> WHAT IS REQUIRED:
In your transcription, keep every record exact and leave out the pictures.

> DATA:
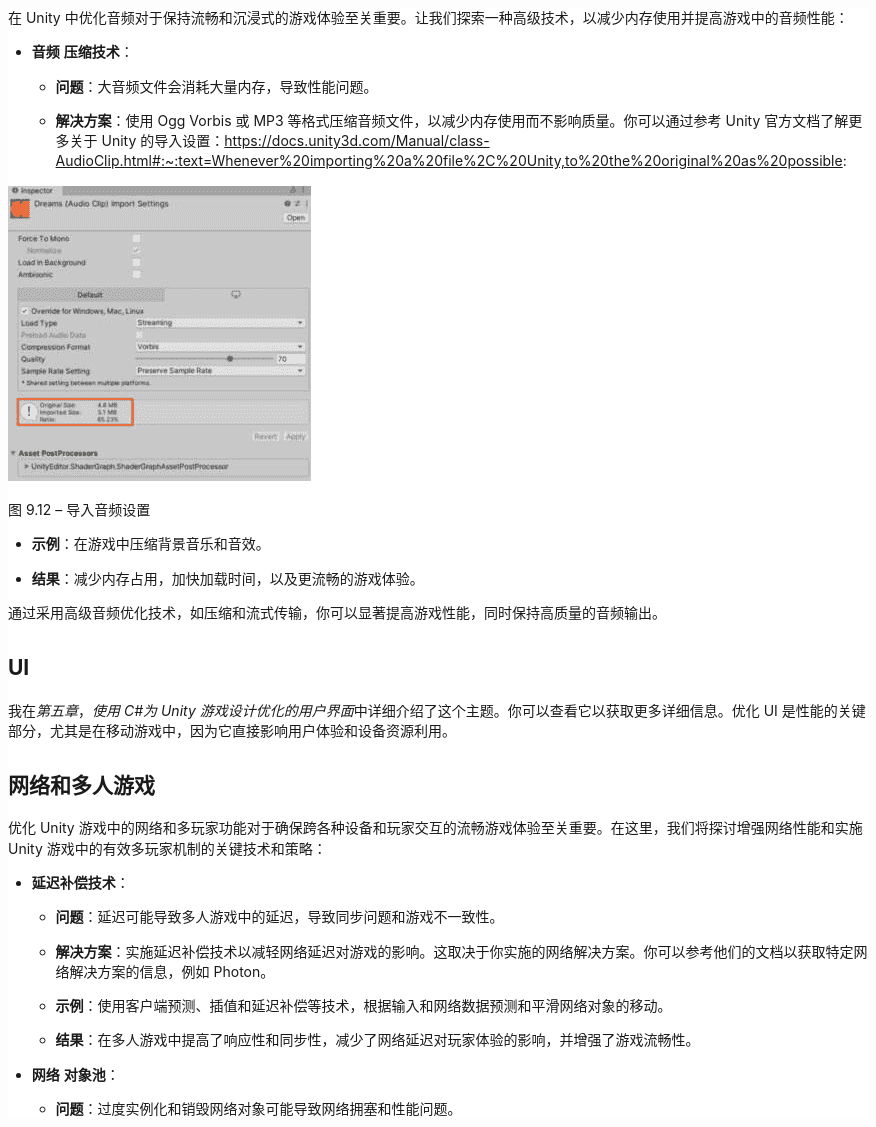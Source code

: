 在 Unity 中优化音频对于保持流畅和沉浸式的游戏体验至关重要。让我们探索一种高级技术，以减少内存使用并提高游戏中的音频性能：

+   **音频** **压缩技术**：

    +   **问题**：大音频文件会消耗大量内存，导致性能问题。

    +   **解决方案**：使用 Ogg Vorbis 或 MP3 等格式压缩音频文件，以减少内存使用而不影响质量。你可以通过参考 Unity 官方文档了解更多关于 Unity 的导入设置：https://docs.unity3d.com/Manual/class-AudioClip.html#:~:text=Whenever%20importing%20a%20file%2C%20Unity,to%20the%20original%20as%20possible:

![图 9.12 – 导入音频设置](img/B22017_09_12.jpg)

图 9.12 – 导入音频设置

+   **示例**：在游戏中压缩背景音乐和音效。

+   **结果**：减少内存占用，加快加载时间，以及更流畅的游戏体验。

通过采用高级音频优化技术，如压缩和流式传输，你可以显著提高游戏性能，同时保持高质量的音频输出。

## UI

我在*第五章*，*使用 C#为 Unity 游戏设计优化的用户界面*中详细介绍了这个主题。你可以查看它以获取更多详细信息。优化 UI 是性能的关键部分，尤其是在移动游戏中，因为它直接影响用户体验和设备资源利用。

## 网络和多人游戏

优化 Unity 游戏中的网络和多玩家功能对于确保跨各种设备和玩家交互的流畅游戏体验至关重要。在这里，我们将探讨增强网络性能和实施 Unity 游戏中的有效多玩家机制的关键技术和策略：

+   **延迟补偿技术**：

    +   **问题**：延迟可能导致多人游戏中的延迟，导致同步问题和游戏不一致性。

    +   **解决方案**：实施延迟补偿技术以减轻网络延迟对游戏的影响。这取决于你实施的网络解决方案。你可以参考他们的文档以获取特定网络解决方案的信息，例如 Photon。

    +   **示例**：使用客户端预测、插值和延迟补偿等技术，根据输入和网络数据预测和平滑网络对象的移动。

    +   **结果**：在多人游戏中提高了响应性和同步性，减少了网络延迟对玩家体验的影响，并增强了游戏流畅性。

+   **网络** **对象池**：

    +   **问题**：过度实例化和销毁网络对象可能导致网络拥塞和性能问题。
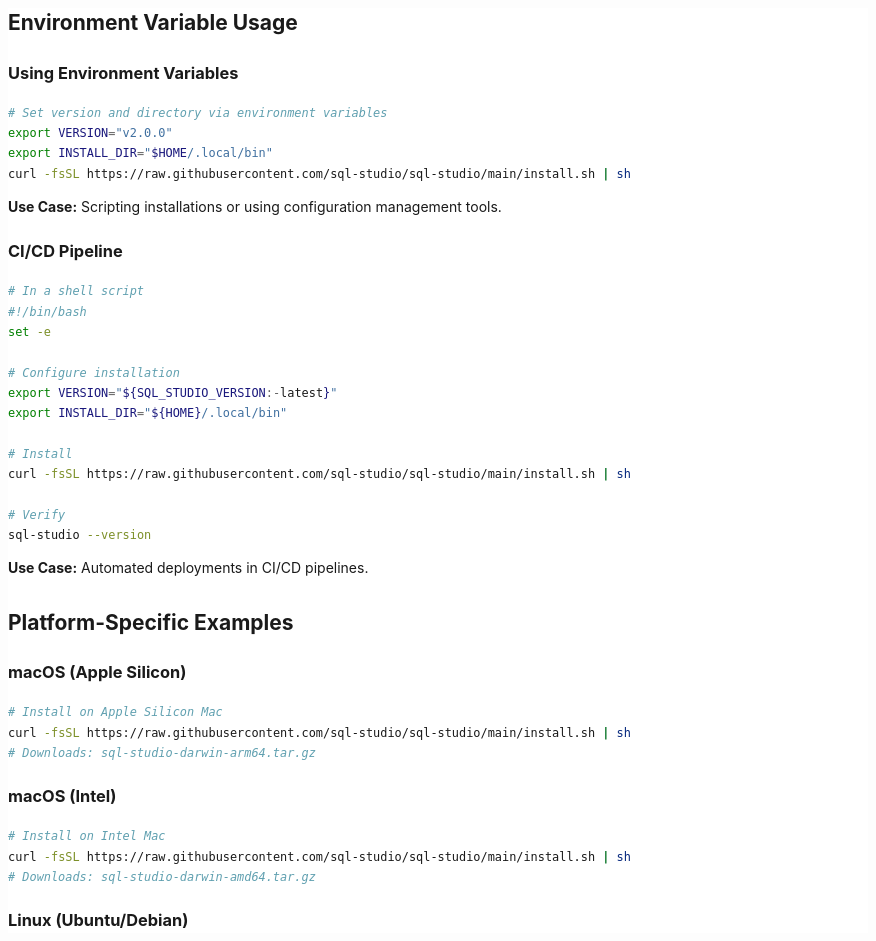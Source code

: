 ## Environment Variable Usage

### Using Environment Variables

```bash
# Set version and directory via environment variables
export VERSION="v2.0.0"
export INSTALL_DIR="$HOME/.local/bin"
curl -fsSL https://raw.githubusercontent.com/sql-studio/sql-studio/main/install.sh | sh
```

**Use Case:** Scripting installations or using configuration management tools.

### CI/CD Pipeline

```bash
# In a shell script
#!/bin/bash
set -e

# Configure installation
export VERSION="${SQL_STUDIO_VERSION:-latest}"
export INSTALL_DIR="${HOME}/.local/bin"

# Install
curl -fsSL https://raw.githubusercontent.com/sql-studio/sql-studio/main/install.sh | sh

# Verify
sql-studio --version
```

**Use Case:** Automated deployments in CI/CD pipelines.

## Platform-Specific Examples

### macOS (Apple Silicon)

```bash
# Install on Apple Silicon Mac
curl -fsSL https://raw.githubusercontent.com/sql-studio/sql-studio/main/install.sh | sh
# Downloads: sql-studio-darwin-arm64.tar.gz
```

### macOS (Intel)

```bash
# Install on Intel Mac
curl -fsSL https://raw.githubusercontent.com/sql-studio/sql-studio/main/install.sh | sh
# Downloads: sql-studio-darwin-amd64.tar.gz
```

### Linux (Ubuntu/Debian)
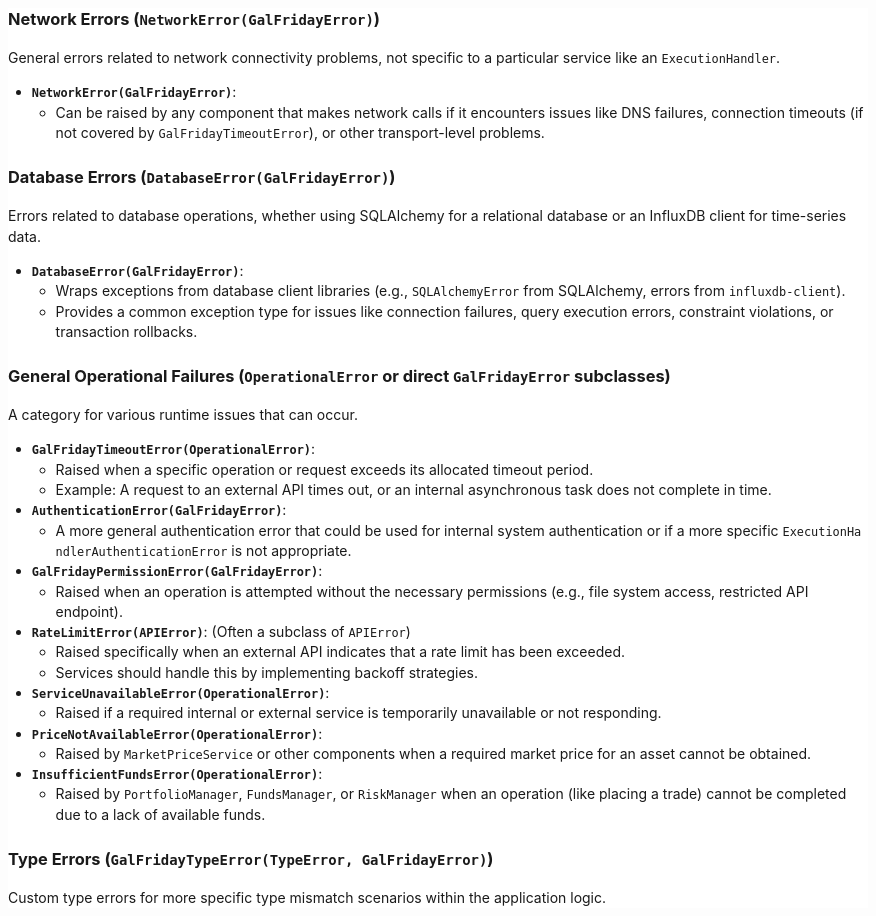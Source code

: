 ### Network Errors (`NetworkError(GalFridayError)`)

General errors related to network connectivity problems, not specific to a particular service like an `ExecutionHandler`.

-   **`NetworkError(GalFridayError)`**:
    -   Can be raised by any component that makes network calls if it encounters issues like DNS failures, connection timeouts (if not covered by `GalFridayTimeoutError`), or other transport-level problems.

### Database Errors (`DatabaseError(GalFridayError)`)

Errors related to database operations, whether using SQLAlchemy for a relational database or an InfluxDB client for time-series data.

-   **`DatabaseError(GalFridayError)`**:
    -   Wraps exceptions from database client libraries (e.g., `SQLAlchemyError` from SQLAlchemy, errors from `influxdb-client`).
    -   Provides a common exception type for issues like connection failures, query execution errors, constraint violations, or transaction rollbacks.

### General Operational Failures (`OperationalError` or direct `GalFridayError` subclasses)

A category for various runtime issues that can occur.

-   **`GalFridayTimeoutError(OperationalError)`**:
    -   Raised when a specific operation or request exceeds its allocated timeout period.
    -   Example: A request to an external API times out, or an internal asynchronous task does not complete in time.
-   **`AuthenticationError(GalFridayError)`**:
    -   A more general authentication error that could be used for internal system authentication or if a more specific `ExecutionHandlerAuthenticationError` is not appropriate.
-   **`GalFridayPermissionError(GalFridayError)`**:
    -   Raised when an operation is attempted without the necessary permissions (e.g., file system access, restricted API endpoint).
-   **`RateLimitError(APIError)`**: (Often a subclass of `APIError`)
    -   Raised specifically when an external API indicates that a rate limit has been exceeded.
    -   Services should handle this by implementing backoff strategies.
-   **`ServiceUnavailableError(OperationalError)`**:
    -   Raised if a required internal or external service is temporarily unavailable or not responding.
-   **`PriceNotAvailableError(OperationalError)`**:
    -   Raised by `MarketPriceService` or other components when a required market price for an asset cannot be obtained.
-   **`InsufficientFundsError(OperationalError)`**:
    -   Raised by `PortfolioManager`, `FundsManager`, or `RiskManager` when an operation (like placing a trade) cannot be completed due to a lack of available funds.

### Type Errors (`GalFridayTypeError(TypeError, GalFridayError)`)

Custom type errors for more specific type mismatch scenarios within the application logic.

> OUTPUT:
Source code

: 在 Unity 中优化音频对于保持流畅和沉浸式的游戏体验至关重要。让我们探索一种高级技术，以减少内存使用并提高游戏中的音频性能：

+   **音频** **压缩技术**：

    +   **问题**：大音频文件会消耗大量内存，导致性能问题。

    +   **解决方案**：使用 Ogg Vorbis 或 MP3 等格式压缩音频文件，以减少内存使用而不影响质量。你可以通过参考 Unity 官方文档了解更多关于 Unity 的导入设置：https://docs.unity3d.com/Manual/class-AudioClip.html#:~:text=Whenever%20importing%20a%20file%2C%20Unity,to%20the%20original%20as%20possible:

![图 9.12 – 导入音频设置](img/B22017_09_12.jpg)

图 9.12 – 导入音频设置

+   **示例**：在游戏中压缩背景音乐和音效。

+   **结果**：减少内存占用，加快加载时间，以及更流畅的游戏体验。

通过采用高级音频优化技术，如压缩和流式传输，你可以显著提高游戏性能，同时保持高质量的音频输出。

## UI

我在*第五章*，*使用 C#为 Unity 游戏设计优化的用户界面*中详细介绍了这个主题。你可以查看它以获取更多详细信息。优化 UI 是性能的关键部分，尤其是在移动游戏中，因为它直接影响用户体验和设备资源利用。

## 网络和多人游戏

优化 Unity 游戏中的网络和多玩家功能对于确保跨各种设备和玩家交互的流畅游戏体验至关重要。在这里，我们将探讨增强网络性能和实施 Unity 游戏中的有效多玩家机制的关键技术和策略：

+   **延迟补偿技术**：

    +   **问题**：延迟可能导致多人游戏中的延迟，导致同步问题和游戏不一致性。

    +   **解决方案**：实施延迟补偿技术以减轻网络延迟对游戏的影响。这取决于你实施的网络解决方案。你可以参考他们的文档以获取特定网络解决方案的信息，例如 Photon。

    +   **示例**：使用客户端预测、插值和延迟补偿等技术，根据输入和网络数据预测和平滑网络对象的移动。

    +   **结果**：在多人游戏中提高了响应性和同步性，减少了网络延迟对玩家体验的影响，并增强了游戏流畅性。

+   **网络** **对象池**：

    +   **问题**：过度实例化和销毁网络对象可能导致网络拥塞和性能问题。
Source code

: ## Environment Variable Usage

### Using Environment Variables

```bash
# Set version and directory via environment variables
export VERSION="v2.0.0"
export INSTALL_DIR="$HOME/.local/bin"
curl -fsSL https://raw.githubusercontent.com/sql-studio/sql-studio/main/install.sh | sh
```

**Use Case:** Scripting installations or using configuration management tools.

### CI/CD Pipeline

```bash
# In a shell script
#!/bin/bash
set -e

# Configure installation
export VERSION="${SQL_STUDIO_VERSION:-latest}"
export INSTALL_DIR="${HOME}/.local/bin"

# Install
curl -fsSL https://raw.githubusercontent.com/sql-studio/sql-studio/main/install.sh | sh

# Verify
sql-studio --version
```

**Use Case:** Automated deployments in CI/CD pipelines.

## Platform-Specific Examples

### macOS (Apple Silicon)

```bash
# Install on Apple Silicon Mac
curl -fsSL https://raw.githubusercontent.com/sql-studio/sql-studio/main/install.sh | sh
# Downloads: sql-studio-darwin-arm64.tar.gz
```

### macOS (Intel)

```bash
# Install on Intel Mac
curl -fsSL https://raw.githubusercontent.com/sql-studio/sql-studio/main/install.sh | sh
# Downloads: sql-studio-darwin-amd64.tar.gz
```

### Linux (Ubuntu/Debian)
Source code

: ### Network Errors (`NetworkError(GalFridayError)`)

General errors related to network connectivity problems, not specific to a particular service like an `ExecutionHandler`.

-   **`NetworkError(GalFridayError)`**:
    -   Can be raised by any component that makes network calls if it encounters issues like DNS failures, connection timeouts (if not covered by `GalFridayTimeoutError`), or other transport-level problems.

### Database Errors (`DatabaseError(GalFridayError)`)

Errors related to database operations, whether using SQLAlchemy for a relational database or an InfluxDB client for time-series data.

-   **`DatabaseError(GalFridayError)`**:
    -   Wraps exceptions from database client libraries (e.g., `SQLAlchemyError` from SQLAlchemy, errors from `influxdb-client`).
    -   Provides a common exception type for issues like connection failures, query execution errors, constraint violations, or transaction rollbacks.

### General Operational Failures (`OperationalError` or direct `GalFridayError` subclasses)

A category for various runtime issues that can occur.

-   **`GalFridayTimeoutError(OperationalError)`**:
    -   Raised when a specific operation or request exceeds its allocated timeout period.
    -   Example: A request to an external API times out, or an internal asynchronous task does not complete in time.
-   **`AuthenticationError(GalFridayError)`**:
    -   A more general authentication error that could be used for internal system authentication or if a more specific `ExecutionHandlerAuthenticationError` is not appropriate.
-   **`GalFridayPermissionError(GalFridayError)`**:
    -   Raised when an operation is attempted without the necessary permissions (e.g., file system access, restricted API endpoint).
-   **`RateLimitError(APIError)`**: (Often a subclass of `APIError`)
    -   Raised specifically when an external API indicates that a rate limit has been exceeded.
    -   Services should handle this by implementing backoff strategies.
-   **`ServiceUnavailableError(OperationalError)`**:
    -   Raised if a required internal or external service is temporarily unavailable or not responding.
-   **`PriceNotAvailableError(OperationalError)`**:
    -   Raised by `MarketPriceService` or other components when a required market price for an asset cannot be obtained.
-   **`InsufficientFundsError(OperationalError)`**:
    -   Raised by `PortfolioManager`, `FundsManager`, or `RiskManager` when an operation (like placing a trade) cannot be completed due to a lack of available funds.

### Type Errors (`GalFridayTypeError(TypeError, GalFridayError)`)

Custom type errors for more specific type mismatch scenarios within the application logic.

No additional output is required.